The Institute offered a comprehensive proposals for the benefit of leasing business in Pakistan. Technical and professional improvements offered by ICMAP have been incorporated, in spirit in the S.R.O 663 (I)/2000 dated September 25, 2000.
Under the rules, the leasing companies are required to raise their capital to Rs. 200 million, in order to provide a base large enough to operate profitably maintaining economy of scale.
Relaxation has been provided in the rules with regard to debt equity ratio (60:40) and current ratio (1:1) requirements with a view to facilitating the small entrepreneurs who are considered the main beneficiaries of leasing operations.
It would be compulsory for every leasing company to become a member of the Leasing Association of Pakistan and adopt its code of conduct. According to sub-section (ii) of Section 7, a leasing company shall appoint its chief executive and at least one of the directors having senior management level experience in financial sector preferably in leasing sector for at least five years.
Section 7 (iii) of terms and conditions of operations prescribe the qualification of its chief accounting officer who is a chartered accountant or a Cost and Management Accountants or a person having Masters' Degree in Commerce or Business Administration with finance specialization and experience of at least five years of accounting in a responsible position.
Section 7 (vii) of these Rules defines the verification and audit procedure of financial exposures.
While granting any facilities, that total facilities availed by any borrower or lessee from Non-Bank Financial Institutions and Banks does not exceed ten times of the equity of the borrower or lessee and obtain copy of accounts relating to the business of each of its borrower/lessee for analysis and record in the following manner, namely.

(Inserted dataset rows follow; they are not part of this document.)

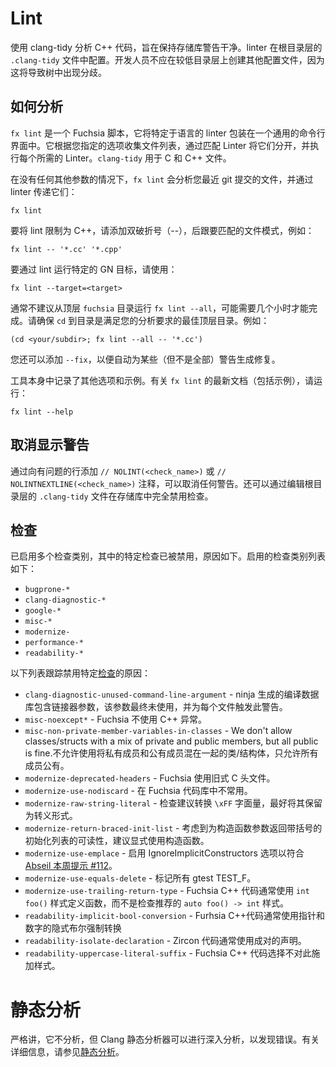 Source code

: # Lint

使用 clang-tidy 分析 C++ 代码，旨在保持存储库警告干净。linter 在根目录层的 `.clang-tidy` 文件中配置。开发人员不应在较低目录层上创建其他配置文件，因为这将导致树中出现分歧。

## 如何分析

`fx lint` 是一个 Fuchsia 脚本，它将特定于语言的 linter 包装在一个通用的命令行界面中。它根据您指定的选项收集文件列表，通过匹配 Linter 将它们分开，并执行每个所需的 Linter。`clang-tidy` 用于 C 和 C++ 文件。

在没有任何其他参数的情况下，`fx lint` 会分析您最近 git 提交的文件，并通过 linter 传递它们：

```
fx lint
```

要将 lint 限制为 C++，请添加双破折号（--），后跟要匹配的文件模式，例如：

```
fx lint -- '*.cc' '*.cpp'
```

要通过 lint 运行特定的 GN 目标，请使用：

```
fx lint --target=<target>
```

通常不建议从顶层 `fuchsia` 目录运行 `fx lint --all`，可能需要几个小时才能完成。请确保 `cd` 到目录是满足您的分析要求的最佳顶层目录。例如：

```
(cd <your/subdir>; fx lint --all -- '*.cc')
```

您还可以添加 `--fix`，以便自动为某些（但不是全部）警告生成修复。

工具本身中记录了其他选项和示例。有关 `fx lint` 的最新文档（包括示例），请运行：

```
fx lint --help
```

## 取消显示警告

通过向有问题的行添加 `// NOLINT(<check_name>)` 或 `// NOLINTNEXTLINE(<check_name>)` 注释，可以取消任何警告。还可以通过编辑根目录层的 `.clang-tidy` 文件在存储库中完全禁用检查。

## 检查

已启用多个检查类别，其中的特定检查已被禁用，原因如下。启用的检查类别列表如下：

 - `bugprone-*`
 - `clang-diagnostic-*`
 - `google-*`
 - `misc-*`
 - `modernize-`
 - `performance-*`
 - `readability-*`

以下列表跟踪禁用特定[检查]的原因：

 - `clang-diagnostic-unused-command-line-argument` - ninja 生成的编译数据库包含链接器参数，该参数最终未使用，并为每个文件触发此警告。
 - `misc-noexcept*` - Fuchsia 不使用 C++ 异常。
 - `misc-non-private-member-variables-in-classes` - We don't allow classes/structs
   with a mix of private and public members, but all public is fine.不允许使用将私有成员和公有成员混在一起的类/结构体，只允许所有成员公有。
 - `modernize-deprecated-headers` - Fuchsia 使用旧式 C 头文件。
 - `modernize-use-nodiscard` - 在 Fuchsia 代码库中不常用。
 - `modernize-raw-string-literal` - 检查建议转换 `\xFF` 字面量，最好将其保留为转义形式。
 - `modernize-return-braced-init-list` - 考虑到为构造函数参数返回带括号的初始化列表的可读性，建议显式使用构造函数。
 - `modernize-use-emplace` - 启用 IgnoreImplicitConstructors 选项以符合[Abseil 本周提示 #112](https://abseil.io/tips/112)。
 - `modernize-use-equals-delete` - 标记所有 gtest TEST_F。
 - `modernize-use-trailing-return-type` - Fuchsia C++ 代码通常使用 `int foo()` 样式定义函数，而不是检查推荐的 `auto foo() -> int` 样式。
 - `readability-implicit-bool-conversion` - Furhsia C++代码通常使用指针和数字的隐式布尔强制转换
 - `readability-isolate-declaration` - Zircon 代码通常使用成对的声明。
 - `readability-uppercase-literal-suffix` - Fuchsia C++ 代码选择不对此施加样式。

# 静态分析

严格讲，它不分析，但 Clang 静态分析器可以进行深入分析，以发现错误。有关详细信息，请参见[静态分析][static_analysis]。

[static_analysis]: /docs/development/build/static_analysis.md
[检查]: https://clang.llvm.org/extra/clang-tidy/checks/list.html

(a) Where the exposure exceedsTen million rupees.
Accounts duty audited by:
(i) the practising chartered accountant; or
(ii) the practising Cost and Management Accountant in case of a borrower or lessee other than a public company or a private
company which is a subsidiary of a public company.
(b) Where the exposure exceeds two million rupees but does not exceed ten million rupees.
Accounts duly signed by the borrower or lessee and counter-signed by:-
(i) the Internal Auditor of the leasing company; or
(ii) a chartered accountant; or
(iii) a Cost and Management Accountant in case of a borrower other than a public company or a private company which is a subsidiary of a public company.
(c) Where the exposure exceeds one million rupees but does not exceed two million rupees.
Accounts duly signed by the borrower of lessee.
(d) Where the exposure does not exceeds one million rupees.
Such documentary evidence of the means and Investment of the borrower or lessee as may be determined by the management of leasing company.
Section 8(1) Prescribes limits on exposure according to which Liabilities, excluding contingent liabilities of a leasing company shall not exceed seven times of its equity during first two years of its operations and ten times of the equity in the subsequent years.
Section 8(2) states that Contingent liabilities of a leasing company shall also not exceed seven times of its equity during the first two years of its operations and ten times of the equity in the subsequent years.